SUPPLIED ENTRIES below:

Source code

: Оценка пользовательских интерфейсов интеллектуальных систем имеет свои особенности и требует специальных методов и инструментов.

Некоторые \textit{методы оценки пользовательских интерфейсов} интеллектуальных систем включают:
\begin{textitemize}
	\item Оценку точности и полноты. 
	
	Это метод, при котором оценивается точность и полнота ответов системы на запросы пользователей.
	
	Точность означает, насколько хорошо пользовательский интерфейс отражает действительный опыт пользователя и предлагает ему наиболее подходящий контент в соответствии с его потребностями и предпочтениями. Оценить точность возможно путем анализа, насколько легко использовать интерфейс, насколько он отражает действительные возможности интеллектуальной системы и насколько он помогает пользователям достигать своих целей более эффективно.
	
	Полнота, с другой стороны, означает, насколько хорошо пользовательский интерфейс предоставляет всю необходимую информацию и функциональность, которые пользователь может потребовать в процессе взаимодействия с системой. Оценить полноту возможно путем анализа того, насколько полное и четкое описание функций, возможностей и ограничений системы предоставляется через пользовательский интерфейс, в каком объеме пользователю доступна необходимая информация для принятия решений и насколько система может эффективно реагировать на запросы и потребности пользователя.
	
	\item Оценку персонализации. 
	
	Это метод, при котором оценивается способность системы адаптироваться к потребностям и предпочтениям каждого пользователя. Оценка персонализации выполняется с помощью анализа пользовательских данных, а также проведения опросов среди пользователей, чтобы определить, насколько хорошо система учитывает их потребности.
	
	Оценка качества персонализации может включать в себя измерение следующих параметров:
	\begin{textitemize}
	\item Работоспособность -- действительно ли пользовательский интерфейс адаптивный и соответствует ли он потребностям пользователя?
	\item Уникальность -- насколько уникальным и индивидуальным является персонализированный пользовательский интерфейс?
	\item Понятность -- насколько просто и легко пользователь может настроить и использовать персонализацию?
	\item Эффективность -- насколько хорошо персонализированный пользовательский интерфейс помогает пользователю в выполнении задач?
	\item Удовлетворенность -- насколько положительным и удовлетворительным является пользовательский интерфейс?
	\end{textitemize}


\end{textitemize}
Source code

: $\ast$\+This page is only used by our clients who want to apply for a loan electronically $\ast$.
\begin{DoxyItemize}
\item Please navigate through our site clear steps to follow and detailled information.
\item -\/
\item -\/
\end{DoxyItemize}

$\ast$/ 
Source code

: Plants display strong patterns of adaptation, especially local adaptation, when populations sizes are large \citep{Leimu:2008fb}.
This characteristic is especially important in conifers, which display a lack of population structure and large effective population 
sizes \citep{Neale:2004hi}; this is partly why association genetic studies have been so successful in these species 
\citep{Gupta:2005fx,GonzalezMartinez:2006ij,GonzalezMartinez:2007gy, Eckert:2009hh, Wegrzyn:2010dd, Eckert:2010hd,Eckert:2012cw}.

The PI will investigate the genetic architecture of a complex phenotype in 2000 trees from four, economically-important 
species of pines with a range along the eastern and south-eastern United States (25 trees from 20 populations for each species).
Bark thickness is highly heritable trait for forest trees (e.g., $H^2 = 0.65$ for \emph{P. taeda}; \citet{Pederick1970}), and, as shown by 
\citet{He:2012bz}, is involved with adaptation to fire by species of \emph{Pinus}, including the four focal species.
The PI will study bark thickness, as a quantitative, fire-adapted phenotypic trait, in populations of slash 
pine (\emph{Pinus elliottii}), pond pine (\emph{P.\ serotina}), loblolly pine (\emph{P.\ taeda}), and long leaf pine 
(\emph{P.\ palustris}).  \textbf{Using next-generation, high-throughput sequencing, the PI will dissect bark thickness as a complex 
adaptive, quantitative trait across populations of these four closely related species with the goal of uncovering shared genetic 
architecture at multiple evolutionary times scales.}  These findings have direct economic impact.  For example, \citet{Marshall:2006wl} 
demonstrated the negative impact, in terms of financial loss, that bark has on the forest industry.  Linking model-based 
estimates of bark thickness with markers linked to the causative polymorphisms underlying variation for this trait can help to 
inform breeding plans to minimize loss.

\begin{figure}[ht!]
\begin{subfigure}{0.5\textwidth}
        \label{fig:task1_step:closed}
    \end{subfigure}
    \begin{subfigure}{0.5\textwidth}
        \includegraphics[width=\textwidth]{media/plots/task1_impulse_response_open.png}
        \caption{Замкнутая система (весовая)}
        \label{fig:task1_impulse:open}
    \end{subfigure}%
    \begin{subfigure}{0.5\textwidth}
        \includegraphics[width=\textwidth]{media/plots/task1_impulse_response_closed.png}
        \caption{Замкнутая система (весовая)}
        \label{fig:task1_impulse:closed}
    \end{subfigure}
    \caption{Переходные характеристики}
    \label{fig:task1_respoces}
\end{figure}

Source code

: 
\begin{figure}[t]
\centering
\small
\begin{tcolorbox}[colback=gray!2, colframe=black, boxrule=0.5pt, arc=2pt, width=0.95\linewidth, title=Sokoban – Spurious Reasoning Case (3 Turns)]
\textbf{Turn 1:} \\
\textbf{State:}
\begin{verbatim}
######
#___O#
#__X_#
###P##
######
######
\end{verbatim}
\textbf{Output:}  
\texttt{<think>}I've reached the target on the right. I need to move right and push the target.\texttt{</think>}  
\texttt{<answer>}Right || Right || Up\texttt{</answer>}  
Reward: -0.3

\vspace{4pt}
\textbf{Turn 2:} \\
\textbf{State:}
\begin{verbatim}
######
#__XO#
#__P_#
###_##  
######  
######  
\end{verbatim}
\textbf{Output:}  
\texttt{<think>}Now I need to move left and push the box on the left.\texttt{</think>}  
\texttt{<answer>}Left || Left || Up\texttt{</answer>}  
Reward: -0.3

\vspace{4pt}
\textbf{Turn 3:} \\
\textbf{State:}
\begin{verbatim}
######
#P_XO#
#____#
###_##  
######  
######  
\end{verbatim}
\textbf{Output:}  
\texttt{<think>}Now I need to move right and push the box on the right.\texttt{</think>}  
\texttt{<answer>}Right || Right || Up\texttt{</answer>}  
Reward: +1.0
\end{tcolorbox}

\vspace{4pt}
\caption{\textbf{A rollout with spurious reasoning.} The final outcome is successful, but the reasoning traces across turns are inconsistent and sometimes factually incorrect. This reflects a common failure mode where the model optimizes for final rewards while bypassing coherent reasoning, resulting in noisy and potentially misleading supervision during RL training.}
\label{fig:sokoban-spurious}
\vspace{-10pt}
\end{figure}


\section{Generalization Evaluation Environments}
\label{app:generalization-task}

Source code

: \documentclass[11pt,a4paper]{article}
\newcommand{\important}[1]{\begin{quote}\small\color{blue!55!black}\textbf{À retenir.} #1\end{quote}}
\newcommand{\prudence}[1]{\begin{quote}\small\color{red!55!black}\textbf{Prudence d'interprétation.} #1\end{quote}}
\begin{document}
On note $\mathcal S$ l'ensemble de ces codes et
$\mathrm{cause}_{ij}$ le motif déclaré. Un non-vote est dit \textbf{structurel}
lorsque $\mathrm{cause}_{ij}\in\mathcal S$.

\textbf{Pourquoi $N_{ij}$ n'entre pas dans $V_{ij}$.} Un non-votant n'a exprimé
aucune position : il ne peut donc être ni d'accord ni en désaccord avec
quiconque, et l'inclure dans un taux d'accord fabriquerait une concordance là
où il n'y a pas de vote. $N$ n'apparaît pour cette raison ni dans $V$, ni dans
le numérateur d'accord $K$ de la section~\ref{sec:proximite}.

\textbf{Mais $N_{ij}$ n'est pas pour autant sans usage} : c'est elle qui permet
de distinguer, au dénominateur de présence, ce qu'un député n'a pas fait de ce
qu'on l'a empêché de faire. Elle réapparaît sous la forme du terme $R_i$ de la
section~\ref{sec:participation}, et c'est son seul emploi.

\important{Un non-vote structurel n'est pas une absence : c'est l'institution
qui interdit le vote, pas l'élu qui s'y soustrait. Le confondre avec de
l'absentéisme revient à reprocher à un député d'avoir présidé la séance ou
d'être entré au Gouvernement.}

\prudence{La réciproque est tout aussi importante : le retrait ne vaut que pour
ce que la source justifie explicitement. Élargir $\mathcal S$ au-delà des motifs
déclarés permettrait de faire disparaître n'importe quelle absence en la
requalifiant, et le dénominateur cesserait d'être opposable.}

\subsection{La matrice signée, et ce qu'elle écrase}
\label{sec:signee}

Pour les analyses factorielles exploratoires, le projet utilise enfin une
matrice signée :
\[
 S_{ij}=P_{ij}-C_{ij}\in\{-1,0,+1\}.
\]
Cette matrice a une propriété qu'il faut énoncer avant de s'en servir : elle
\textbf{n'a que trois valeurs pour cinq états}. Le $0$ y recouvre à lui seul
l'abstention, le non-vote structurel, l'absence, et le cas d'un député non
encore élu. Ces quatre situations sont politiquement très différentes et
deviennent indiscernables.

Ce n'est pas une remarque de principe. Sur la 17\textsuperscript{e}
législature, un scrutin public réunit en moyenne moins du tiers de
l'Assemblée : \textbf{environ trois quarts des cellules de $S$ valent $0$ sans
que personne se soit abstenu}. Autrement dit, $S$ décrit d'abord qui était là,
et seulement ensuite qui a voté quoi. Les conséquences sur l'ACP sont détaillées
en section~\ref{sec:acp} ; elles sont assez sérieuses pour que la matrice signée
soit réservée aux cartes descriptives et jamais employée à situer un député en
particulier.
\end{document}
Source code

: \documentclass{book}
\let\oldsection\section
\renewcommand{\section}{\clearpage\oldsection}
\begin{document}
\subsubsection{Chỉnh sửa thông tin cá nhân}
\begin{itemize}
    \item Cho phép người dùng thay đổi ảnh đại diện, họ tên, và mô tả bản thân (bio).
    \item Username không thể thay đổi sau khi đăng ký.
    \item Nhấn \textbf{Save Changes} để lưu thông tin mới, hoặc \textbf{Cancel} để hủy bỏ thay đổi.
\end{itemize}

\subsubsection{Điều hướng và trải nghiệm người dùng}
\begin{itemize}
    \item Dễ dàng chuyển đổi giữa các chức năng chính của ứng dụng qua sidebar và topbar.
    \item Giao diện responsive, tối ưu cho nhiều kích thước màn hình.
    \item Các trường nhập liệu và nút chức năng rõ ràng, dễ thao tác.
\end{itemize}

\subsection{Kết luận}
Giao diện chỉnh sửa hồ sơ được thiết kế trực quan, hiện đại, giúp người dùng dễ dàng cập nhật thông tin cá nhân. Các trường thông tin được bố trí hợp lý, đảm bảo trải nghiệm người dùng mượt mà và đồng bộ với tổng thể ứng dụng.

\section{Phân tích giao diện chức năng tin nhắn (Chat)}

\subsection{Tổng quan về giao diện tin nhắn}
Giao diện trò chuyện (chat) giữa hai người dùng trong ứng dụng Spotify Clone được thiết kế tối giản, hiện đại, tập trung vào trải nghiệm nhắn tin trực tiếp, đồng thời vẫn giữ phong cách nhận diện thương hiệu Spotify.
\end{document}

End of SUPPLIED ENTRIES.

HOW TO COMPLETE THIS TASK: Could you state how many lines in the entries contain the word "absence"? Reply with nothing but the number.

FINISHED EXERCISE: 3